Paragraph 7: An object whose initializer is an empty set of parentheses, i.e., (), shall be value-initialized.
Paragraph 9: If no initializer is specified for an object, and the object is of (possibly cv-qualified) non-POD class type (or array thereof), the object shall be default-initialized; if the object is of const-qualified type, the underlying class type shall have a user-declared default constructor. Otherwise, if no initializer is specified for a nonstatic object, the object and its subobjects, if any, have an indeterminate initial value; if the object or any of its subobjects are of const-qualified type, the program is ill-formed.
12 Special Member Functions [special]
Paragraph 7: An implicitly-declared default constructor for a class is implicitly defined when it is used to create an object of its class type (1.8). The implicitly-defined default constructor performs the set of initializations of the class that would be performed by a user-written default constructor for that class with an empty mem-initializer-list (12.6.2) and an empty function body.
12.6.2 Initializing bases and members [class.base.init]

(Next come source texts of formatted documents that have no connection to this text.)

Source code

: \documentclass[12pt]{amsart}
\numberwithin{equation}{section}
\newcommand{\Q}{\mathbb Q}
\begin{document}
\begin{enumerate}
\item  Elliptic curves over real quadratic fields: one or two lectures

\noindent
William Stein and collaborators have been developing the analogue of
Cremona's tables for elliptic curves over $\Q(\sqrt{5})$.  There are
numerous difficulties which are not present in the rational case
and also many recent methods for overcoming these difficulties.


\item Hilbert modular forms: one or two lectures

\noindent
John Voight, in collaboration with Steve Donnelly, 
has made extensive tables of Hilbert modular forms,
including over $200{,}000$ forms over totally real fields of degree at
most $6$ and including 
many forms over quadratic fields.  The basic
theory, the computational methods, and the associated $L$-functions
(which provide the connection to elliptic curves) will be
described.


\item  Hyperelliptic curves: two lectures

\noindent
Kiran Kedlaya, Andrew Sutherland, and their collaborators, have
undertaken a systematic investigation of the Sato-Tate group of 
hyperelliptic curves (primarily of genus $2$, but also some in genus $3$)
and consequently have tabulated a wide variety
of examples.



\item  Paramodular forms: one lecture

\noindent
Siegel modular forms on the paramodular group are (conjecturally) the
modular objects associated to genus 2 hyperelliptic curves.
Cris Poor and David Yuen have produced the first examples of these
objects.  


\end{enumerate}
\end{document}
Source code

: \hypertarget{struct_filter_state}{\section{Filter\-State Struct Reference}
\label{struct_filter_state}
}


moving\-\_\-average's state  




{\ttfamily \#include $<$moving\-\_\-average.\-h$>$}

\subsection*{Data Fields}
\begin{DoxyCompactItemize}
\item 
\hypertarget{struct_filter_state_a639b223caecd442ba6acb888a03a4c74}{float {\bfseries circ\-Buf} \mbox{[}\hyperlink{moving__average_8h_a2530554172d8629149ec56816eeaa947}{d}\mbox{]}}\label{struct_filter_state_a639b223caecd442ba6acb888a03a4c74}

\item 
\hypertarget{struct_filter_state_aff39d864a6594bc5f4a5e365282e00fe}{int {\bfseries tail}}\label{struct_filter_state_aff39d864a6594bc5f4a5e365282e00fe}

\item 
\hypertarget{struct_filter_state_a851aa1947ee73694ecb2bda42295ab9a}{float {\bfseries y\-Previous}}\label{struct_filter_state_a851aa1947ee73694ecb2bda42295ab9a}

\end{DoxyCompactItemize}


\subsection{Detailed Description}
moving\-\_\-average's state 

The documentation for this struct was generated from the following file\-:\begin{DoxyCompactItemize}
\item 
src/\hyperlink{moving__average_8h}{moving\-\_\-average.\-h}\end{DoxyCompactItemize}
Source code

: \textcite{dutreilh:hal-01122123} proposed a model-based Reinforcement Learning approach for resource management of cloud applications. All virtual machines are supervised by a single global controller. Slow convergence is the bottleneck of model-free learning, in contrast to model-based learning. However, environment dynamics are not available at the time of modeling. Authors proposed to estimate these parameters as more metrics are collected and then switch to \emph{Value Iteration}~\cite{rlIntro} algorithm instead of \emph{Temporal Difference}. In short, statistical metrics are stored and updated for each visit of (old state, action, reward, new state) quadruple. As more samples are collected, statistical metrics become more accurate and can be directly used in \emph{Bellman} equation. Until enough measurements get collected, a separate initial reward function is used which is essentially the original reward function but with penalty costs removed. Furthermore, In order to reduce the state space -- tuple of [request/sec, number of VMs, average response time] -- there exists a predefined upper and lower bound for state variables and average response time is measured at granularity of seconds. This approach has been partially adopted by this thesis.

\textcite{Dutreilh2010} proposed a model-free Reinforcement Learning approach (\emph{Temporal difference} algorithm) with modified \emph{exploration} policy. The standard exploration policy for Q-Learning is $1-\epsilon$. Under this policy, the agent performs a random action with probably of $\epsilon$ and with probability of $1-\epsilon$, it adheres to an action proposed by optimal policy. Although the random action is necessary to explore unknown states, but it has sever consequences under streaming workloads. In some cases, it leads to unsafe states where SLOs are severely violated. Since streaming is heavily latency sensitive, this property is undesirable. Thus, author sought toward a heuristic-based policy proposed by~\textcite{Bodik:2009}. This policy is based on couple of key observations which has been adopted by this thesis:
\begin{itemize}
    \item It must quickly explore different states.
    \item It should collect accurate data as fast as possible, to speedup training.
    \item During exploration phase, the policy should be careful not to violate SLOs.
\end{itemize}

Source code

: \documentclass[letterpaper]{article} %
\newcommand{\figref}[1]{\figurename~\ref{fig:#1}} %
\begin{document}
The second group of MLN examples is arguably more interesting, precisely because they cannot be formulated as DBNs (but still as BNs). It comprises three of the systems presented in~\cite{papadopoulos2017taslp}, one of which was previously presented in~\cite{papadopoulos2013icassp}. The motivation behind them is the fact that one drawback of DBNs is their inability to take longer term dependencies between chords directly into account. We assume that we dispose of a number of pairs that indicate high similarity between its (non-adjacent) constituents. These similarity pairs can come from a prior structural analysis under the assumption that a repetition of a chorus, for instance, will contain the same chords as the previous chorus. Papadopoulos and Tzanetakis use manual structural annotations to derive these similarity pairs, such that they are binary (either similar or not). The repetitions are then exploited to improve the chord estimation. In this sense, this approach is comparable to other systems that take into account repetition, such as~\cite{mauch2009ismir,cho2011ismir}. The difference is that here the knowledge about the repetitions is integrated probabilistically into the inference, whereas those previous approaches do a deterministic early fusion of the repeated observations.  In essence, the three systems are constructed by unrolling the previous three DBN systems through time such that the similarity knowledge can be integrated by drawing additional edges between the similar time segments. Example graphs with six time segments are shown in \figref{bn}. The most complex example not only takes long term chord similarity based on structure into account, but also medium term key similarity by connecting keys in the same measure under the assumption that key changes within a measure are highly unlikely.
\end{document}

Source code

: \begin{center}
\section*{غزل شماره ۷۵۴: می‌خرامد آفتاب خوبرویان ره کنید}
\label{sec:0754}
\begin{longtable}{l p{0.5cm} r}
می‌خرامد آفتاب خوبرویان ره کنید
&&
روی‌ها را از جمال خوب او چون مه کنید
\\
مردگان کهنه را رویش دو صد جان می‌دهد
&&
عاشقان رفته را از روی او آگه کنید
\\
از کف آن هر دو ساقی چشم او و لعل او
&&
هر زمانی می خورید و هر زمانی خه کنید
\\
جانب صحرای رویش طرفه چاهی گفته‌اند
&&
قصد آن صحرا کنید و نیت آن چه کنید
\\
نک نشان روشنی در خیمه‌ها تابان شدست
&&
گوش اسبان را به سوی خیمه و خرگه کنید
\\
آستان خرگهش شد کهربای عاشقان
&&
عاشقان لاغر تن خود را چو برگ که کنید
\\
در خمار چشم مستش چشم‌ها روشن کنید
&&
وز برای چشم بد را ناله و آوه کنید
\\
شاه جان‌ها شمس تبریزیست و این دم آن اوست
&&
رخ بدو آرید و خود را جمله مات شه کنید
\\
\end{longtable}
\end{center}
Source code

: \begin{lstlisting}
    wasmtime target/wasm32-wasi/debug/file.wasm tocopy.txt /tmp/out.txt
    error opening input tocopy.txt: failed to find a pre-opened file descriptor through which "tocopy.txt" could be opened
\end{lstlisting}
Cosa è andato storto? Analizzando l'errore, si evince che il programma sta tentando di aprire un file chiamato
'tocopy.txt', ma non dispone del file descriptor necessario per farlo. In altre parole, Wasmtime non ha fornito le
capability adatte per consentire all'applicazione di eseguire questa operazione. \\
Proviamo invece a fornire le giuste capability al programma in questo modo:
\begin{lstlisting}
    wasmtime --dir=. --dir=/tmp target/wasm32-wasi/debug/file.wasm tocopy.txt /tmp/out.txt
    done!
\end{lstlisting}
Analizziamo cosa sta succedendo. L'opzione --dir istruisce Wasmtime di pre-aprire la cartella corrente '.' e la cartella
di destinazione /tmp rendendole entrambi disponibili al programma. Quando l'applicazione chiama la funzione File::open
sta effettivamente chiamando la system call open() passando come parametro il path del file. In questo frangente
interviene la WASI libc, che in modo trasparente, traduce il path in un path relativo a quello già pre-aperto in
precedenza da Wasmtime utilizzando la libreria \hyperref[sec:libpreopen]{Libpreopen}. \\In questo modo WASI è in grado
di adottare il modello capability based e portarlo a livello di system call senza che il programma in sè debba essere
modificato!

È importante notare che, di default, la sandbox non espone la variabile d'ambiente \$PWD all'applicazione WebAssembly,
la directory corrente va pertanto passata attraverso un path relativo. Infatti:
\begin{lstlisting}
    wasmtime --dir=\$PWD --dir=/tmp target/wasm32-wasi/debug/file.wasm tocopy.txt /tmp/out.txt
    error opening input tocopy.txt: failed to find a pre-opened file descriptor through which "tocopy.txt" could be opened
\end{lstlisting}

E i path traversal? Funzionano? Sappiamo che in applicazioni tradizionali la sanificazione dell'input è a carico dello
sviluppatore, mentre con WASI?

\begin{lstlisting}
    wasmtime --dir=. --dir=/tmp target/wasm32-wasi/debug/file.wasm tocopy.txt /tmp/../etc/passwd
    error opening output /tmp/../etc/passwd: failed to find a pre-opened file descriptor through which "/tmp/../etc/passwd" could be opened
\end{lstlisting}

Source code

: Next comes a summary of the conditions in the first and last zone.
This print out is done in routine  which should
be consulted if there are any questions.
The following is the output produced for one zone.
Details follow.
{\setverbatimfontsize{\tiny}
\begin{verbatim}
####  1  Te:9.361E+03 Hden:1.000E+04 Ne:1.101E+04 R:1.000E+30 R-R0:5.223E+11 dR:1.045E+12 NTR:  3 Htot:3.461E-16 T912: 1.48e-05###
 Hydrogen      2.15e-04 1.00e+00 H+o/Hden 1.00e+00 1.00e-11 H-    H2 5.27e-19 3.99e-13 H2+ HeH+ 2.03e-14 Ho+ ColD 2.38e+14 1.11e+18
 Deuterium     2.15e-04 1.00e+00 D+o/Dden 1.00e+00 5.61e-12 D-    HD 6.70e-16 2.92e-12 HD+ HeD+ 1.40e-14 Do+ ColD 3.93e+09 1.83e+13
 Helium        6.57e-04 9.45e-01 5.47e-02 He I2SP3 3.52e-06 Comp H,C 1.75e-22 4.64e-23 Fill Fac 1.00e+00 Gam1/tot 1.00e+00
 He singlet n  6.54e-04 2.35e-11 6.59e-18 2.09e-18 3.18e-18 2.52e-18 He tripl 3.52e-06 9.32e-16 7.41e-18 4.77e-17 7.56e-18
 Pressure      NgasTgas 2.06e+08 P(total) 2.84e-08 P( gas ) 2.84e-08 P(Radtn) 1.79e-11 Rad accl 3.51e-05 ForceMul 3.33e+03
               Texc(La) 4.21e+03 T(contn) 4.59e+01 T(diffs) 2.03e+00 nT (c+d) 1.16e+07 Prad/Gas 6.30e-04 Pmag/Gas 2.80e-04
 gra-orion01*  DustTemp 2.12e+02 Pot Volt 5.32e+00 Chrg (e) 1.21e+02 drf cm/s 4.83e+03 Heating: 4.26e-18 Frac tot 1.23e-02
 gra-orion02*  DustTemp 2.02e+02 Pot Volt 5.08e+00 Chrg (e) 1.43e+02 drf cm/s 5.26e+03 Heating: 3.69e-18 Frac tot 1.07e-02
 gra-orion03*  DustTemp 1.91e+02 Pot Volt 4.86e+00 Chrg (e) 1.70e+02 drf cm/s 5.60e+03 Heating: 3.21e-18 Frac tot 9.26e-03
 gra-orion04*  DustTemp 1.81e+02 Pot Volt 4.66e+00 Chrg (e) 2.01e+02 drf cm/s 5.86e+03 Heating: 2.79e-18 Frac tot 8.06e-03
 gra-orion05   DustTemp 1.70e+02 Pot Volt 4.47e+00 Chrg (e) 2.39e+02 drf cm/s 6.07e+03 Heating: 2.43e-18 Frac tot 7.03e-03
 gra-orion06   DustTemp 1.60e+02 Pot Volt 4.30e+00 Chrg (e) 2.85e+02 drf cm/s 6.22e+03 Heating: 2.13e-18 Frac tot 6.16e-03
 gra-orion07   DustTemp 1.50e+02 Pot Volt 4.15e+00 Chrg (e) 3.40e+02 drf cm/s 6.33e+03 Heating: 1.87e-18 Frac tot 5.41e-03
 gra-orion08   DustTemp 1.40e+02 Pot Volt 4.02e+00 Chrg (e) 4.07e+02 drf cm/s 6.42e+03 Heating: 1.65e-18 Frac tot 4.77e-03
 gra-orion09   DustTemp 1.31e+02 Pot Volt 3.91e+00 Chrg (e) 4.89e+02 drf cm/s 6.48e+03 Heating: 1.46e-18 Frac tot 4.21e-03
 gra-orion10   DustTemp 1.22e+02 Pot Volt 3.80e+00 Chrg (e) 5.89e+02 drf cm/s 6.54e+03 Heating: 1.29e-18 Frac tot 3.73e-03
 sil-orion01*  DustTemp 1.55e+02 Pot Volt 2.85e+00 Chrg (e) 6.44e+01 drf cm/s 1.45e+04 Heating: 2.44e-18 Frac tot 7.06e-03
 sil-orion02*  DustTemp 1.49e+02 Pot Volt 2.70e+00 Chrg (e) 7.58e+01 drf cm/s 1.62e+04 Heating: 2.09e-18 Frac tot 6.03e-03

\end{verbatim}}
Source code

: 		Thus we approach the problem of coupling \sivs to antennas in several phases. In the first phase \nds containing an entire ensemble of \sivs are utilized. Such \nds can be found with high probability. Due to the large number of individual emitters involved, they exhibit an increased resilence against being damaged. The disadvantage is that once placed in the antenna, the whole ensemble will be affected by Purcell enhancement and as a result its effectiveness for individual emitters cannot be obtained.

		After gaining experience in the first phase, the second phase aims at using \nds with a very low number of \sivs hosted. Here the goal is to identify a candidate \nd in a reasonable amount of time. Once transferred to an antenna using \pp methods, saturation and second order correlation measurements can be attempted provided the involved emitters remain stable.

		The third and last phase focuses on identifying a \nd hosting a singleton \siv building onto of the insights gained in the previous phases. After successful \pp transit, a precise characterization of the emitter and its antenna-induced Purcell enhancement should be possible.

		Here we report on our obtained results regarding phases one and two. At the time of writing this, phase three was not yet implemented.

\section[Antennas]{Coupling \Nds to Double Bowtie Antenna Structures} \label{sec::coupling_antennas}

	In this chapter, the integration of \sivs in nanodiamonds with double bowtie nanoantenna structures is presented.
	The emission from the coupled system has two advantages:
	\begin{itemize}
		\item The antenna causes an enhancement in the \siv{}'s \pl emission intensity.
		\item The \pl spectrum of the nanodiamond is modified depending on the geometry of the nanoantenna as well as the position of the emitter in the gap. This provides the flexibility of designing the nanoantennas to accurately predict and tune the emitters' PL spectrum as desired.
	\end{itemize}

Paragraph 4: If a given nonstatic data member or base class is not named by a mem-initializer-id (including the case where there is no mem-initializer-list because the constructor has no ctor-initializer), then
If the entity is a nonstatic data member of (possibly cv-qualified) class type (or array thereof) or a base class, and the entity class is a non-POD class, the entity is default-initialized (8.5). If the entity is a nonstatic data member of a const-qualified type, the entity class shall have a user-declared default constructor.
Otherwise, the entity is not initialized. If the entity is of const-qualified type or reference type, or of a (possibly cv-qualified) POD class type (or array thereof) containing (directly or indirectly) a member of a const-qualified type, the program is ill-formed.
So now that the rules have been laid out, let's see how they apply:
temp temp1;
temp is a non-POD type (because it has a std::string member), and since no initializer is specified for temp1, it will be default-initialized (8.5/9). This calls the default constructor (8.5/5). temp has an implicit default constructor (12/7) which default-initializes the std::string member and the int member isn't initialized at all (12.6.2/4).
temp temp2 = temp();
On the other hand, the temporary temp object is value-initialized (8.5/7), which value-initializes all data members (8.5/5), which calls the default constructor in the std::string member and zero-initializes the int member (8.5/5).
Of course, if you much rather not have to refer to the standard in 5+ different places, just ensure that you explicitly initialize everything (e.g. int i = 0; or using initializer lists).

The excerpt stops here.